В 1869 году появился декрет, который, казалось, обещал, что доступ в Салон будет хотя бы облегчен. Начиная с текущего года все художники, которые хоть раз выставлялись в Салоне, имели право участвовать в выборах двух третей состава жюри. Это означало, что за исключением Сезанна, который выставлялся только в „Салоне отверженных", все члены Батиньольской группы могли сейчас участвовать в выборах. Но Базиль, как всегда практически настроенный, писал своим родителям: „Я не буду голосовать, потому что предпочел бы вовсе не иметь жюри и потому что жюри, функционирующее несколько последних лет, прекрасно представляет большинство".[300]
По существу, состав жюри 1869 года ничем существенно не отличался от состава предыдущих лет. Добиньи был избран снова, также были избраны Кабанель и Жером, но не прошел Коро. И решения этого жюри были очень похожи на прежние. Стевенс, пытавшийся заинтересовать нескольких членов жюри работами Базиля, мог с гордостью заявить, что по крайней мере одна из картин его друга была принята. У Дега и Фантена было принято по одной картине и по одной отвергнуто. Писсарро и Ренуар тоже были представлены в каталоге одной работой. Только у Мане было принято две работы. Сислей и Моне были отвергнуты.
„Что мне нравится, — писал Базиль в Монпелье, — это единодушие во враждебности по отношению к нам. Все зло в Жероме, он обошелся с нами, как с бандой сумасшедших, и объявил, что считает своим долгом сделать все возможное, чтобы не допустить появления наших картин, а это неплохо". И он добавлял: „Мои картины нельзя было повесить хуже… Я получил несколько комплиментов, которые мне очень польстили, и среди прочих от господина Пюви де Шаванна [Базиль встретился с ним у Стевенса]. Салон в целом плачевно слаб. Нет ничего по-настоящему хорошего, за исключением картин Милле и Коро. Слабые для Курбе картины производят впечатление шедевров на общем фоне пошлости. Мане понемногу начинает приходиться по вкусу публике".[301]

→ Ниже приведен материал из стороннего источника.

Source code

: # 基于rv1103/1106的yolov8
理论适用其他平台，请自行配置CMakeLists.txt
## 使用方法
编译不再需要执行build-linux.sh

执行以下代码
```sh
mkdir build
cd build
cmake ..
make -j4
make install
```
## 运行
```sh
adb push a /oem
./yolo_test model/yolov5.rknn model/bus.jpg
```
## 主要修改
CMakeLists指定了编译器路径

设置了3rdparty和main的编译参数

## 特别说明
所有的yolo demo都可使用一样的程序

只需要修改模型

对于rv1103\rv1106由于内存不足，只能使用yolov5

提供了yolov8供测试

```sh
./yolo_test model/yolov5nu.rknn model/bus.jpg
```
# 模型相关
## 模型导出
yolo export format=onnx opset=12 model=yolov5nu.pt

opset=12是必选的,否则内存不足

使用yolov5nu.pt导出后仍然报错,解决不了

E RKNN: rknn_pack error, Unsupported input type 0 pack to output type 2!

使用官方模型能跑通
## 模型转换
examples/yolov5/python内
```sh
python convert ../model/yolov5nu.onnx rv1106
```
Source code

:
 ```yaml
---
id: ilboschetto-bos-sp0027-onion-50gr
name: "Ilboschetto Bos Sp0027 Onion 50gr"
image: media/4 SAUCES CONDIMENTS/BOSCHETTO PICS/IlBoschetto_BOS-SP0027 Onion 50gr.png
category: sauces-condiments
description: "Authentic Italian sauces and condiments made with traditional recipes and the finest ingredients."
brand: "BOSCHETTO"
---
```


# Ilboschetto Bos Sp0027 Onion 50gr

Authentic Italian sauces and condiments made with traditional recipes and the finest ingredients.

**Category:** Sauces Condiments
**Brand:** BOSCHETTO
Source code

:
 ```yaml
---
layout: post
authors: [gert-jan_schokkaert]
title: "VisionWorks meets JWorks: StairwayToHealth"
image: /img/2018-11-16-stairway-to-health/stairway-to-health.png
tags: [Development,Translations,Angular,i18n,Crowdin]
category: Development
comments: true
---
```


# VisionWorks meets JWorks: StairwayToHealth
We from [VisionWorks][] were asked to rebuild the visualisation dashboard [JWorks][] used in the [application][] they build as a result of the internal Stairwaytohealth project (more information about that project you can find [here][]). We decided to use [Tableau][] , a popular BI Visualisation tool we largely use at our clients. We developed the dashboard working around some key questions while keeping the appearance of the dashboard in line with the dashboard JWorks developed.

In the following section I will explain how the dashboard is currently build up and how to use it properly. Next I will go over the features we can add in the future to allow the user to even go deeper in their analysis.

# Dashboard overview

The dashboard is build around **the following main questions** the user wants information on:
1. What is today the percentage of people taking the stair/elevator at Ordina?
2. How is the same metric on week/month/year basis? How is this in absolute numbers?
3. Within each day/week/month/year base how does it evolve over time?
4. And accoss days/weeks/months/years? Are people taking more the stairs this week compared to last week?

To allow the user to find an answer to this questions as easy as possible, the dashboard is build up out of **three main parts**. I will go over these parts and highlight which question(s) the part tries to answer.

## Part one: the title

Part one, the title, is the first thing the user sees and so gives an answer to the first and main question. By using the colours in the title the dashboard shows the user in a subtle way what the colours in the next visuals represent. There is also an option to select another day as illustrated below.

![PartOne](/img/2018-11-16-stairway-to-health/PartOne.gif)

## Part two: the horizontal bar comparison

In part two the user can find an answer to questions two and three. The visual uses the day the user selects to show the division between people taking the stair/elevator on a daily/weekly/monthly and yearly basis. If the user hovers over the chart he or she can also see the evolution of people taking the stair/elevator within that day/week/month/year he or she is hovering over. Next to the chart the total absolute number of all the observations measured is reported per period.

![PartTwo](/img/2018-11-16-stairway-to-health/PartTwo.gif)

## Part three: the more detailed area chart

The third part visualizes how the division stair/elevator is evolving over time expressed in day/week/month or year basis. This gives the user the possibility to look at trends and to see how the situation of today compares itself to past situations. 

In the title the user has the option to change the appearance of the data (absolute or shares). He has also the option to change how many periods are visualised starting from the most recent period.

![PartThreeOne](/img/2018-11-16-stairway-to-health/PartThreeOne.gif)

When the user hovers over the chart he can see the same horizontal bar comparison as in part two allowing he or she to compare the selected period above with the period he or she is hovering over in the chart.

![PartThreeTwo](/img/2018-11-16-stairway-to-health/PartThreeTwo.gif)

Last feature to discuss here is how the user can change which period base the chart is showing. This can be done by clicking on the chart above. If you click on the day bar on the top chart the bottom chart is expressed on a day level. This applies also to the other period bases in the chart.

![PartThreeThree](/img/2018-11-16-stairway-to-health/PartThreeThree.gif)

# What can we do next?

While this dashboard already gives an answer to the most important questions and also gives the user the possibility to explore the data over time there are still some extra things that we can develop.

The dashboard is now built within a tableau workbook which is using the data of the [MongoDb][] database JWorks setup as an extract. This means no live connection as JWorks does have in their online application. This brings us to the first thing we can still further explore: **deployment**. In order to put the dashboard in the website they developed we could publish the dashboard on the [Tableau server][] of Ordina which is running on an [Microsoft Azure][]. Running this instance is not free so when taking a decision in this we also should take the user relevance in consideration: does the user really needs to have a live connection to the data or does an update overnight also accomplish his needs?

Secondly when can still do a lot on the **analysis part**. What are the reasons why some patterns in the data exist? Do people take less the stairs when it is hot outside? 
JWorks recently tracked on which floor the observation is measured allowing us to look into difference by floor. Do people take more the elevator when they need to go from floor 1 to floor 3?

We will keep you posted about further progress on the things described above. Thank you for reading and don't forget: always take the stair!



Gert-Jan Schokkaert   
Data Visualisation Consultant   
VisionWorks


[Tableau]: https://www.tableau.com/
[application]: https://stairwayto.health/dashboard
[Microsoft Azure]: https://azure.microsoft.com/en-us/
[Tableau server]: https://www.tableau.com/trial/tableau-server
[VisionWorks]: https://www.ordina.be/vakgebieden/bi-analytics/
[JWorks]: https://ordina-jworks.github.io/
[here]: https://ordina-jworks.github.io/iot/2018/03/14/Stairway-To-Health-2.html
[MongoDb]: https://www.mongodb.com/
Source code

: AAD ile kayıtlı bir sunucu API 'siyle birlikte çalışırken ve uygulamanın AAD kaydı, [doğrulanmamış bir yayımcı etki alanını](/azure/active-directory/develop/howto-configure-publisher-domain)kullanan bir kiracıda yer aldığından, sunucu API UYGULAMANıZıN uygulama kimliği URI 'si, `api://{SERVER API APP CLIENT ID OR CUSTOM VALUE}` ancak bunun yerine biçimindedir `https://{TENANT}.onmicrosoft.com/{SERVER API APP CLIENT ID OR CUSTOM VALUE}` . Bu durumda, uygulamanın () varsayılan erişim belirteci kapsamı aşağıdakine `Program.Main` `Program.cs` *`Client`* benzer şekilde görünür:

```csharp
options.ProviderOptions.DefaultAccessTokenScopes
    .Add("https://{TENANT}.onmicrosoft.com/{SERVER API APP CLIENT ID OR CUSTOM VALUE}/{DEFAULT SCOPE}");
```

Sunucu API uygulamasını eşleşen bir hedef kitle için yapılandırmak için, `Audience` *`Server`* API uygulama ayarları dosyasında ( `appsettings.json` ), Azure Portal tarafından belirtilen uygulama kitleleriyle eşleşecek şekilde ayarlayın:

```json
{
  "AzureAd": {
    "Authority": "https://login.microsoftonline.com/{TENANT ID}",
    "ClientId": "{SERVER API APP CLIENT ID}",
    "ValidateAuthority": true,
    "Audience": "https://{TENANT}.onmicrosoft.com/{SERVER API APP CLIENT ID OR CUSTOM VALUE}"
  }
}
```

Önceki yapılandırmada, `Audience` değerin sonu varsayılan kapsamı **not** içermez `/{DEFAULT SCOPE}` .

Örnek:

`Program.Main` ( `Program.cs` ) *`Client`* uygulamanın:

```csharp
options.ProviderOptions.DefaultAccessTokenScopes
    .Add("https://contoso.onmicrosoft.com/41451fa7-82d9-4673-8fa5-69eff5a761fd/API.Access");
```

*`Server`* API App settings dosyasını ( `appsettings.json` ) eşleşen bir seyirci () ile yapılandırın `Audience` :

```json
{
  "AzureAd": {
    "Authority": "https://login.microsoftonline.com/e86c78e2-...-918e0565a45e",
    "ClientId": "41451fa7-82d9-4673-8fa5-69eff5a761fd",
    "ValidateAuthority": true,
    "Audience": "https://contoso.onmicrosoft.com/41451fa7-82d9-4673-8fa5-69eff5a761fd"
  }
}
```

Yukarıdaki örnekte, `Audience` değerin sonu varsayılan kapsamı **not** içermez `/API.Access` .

Берта Моризо ничего не послала в Салон текущего года. Выставлена была только картина Мане „Балкон", в которой была изображена она сама. Она пошла посмотреть ее в день открытия выставки и написала своей сестре Эдме: „Первой моей заботой было попасть в комнату на букву „М". Там я нашла Мане, у которого был дикий вид. Он попросил меня пойти посмотреть картину, потому что сам не осмеливался приблизиться к ней. Я никогда не видела такого выразительного лица; он беспокойно смеялся, уверяя в одно и то же время, что картина его никуда не годится и что она имеет огромный успех. Я, право, считаю его очаровательным человеком, и он мне безгранично нравится. Его картины, как всегда, производят впечатление дикого или даже слегка недозрелого плода, но я не могу сказать, что они не нравятся мне. В „Балконе" я получилась скорее странной, чем некрасивой, кажется, среди любопытных распространился эпитет „роковая женщина".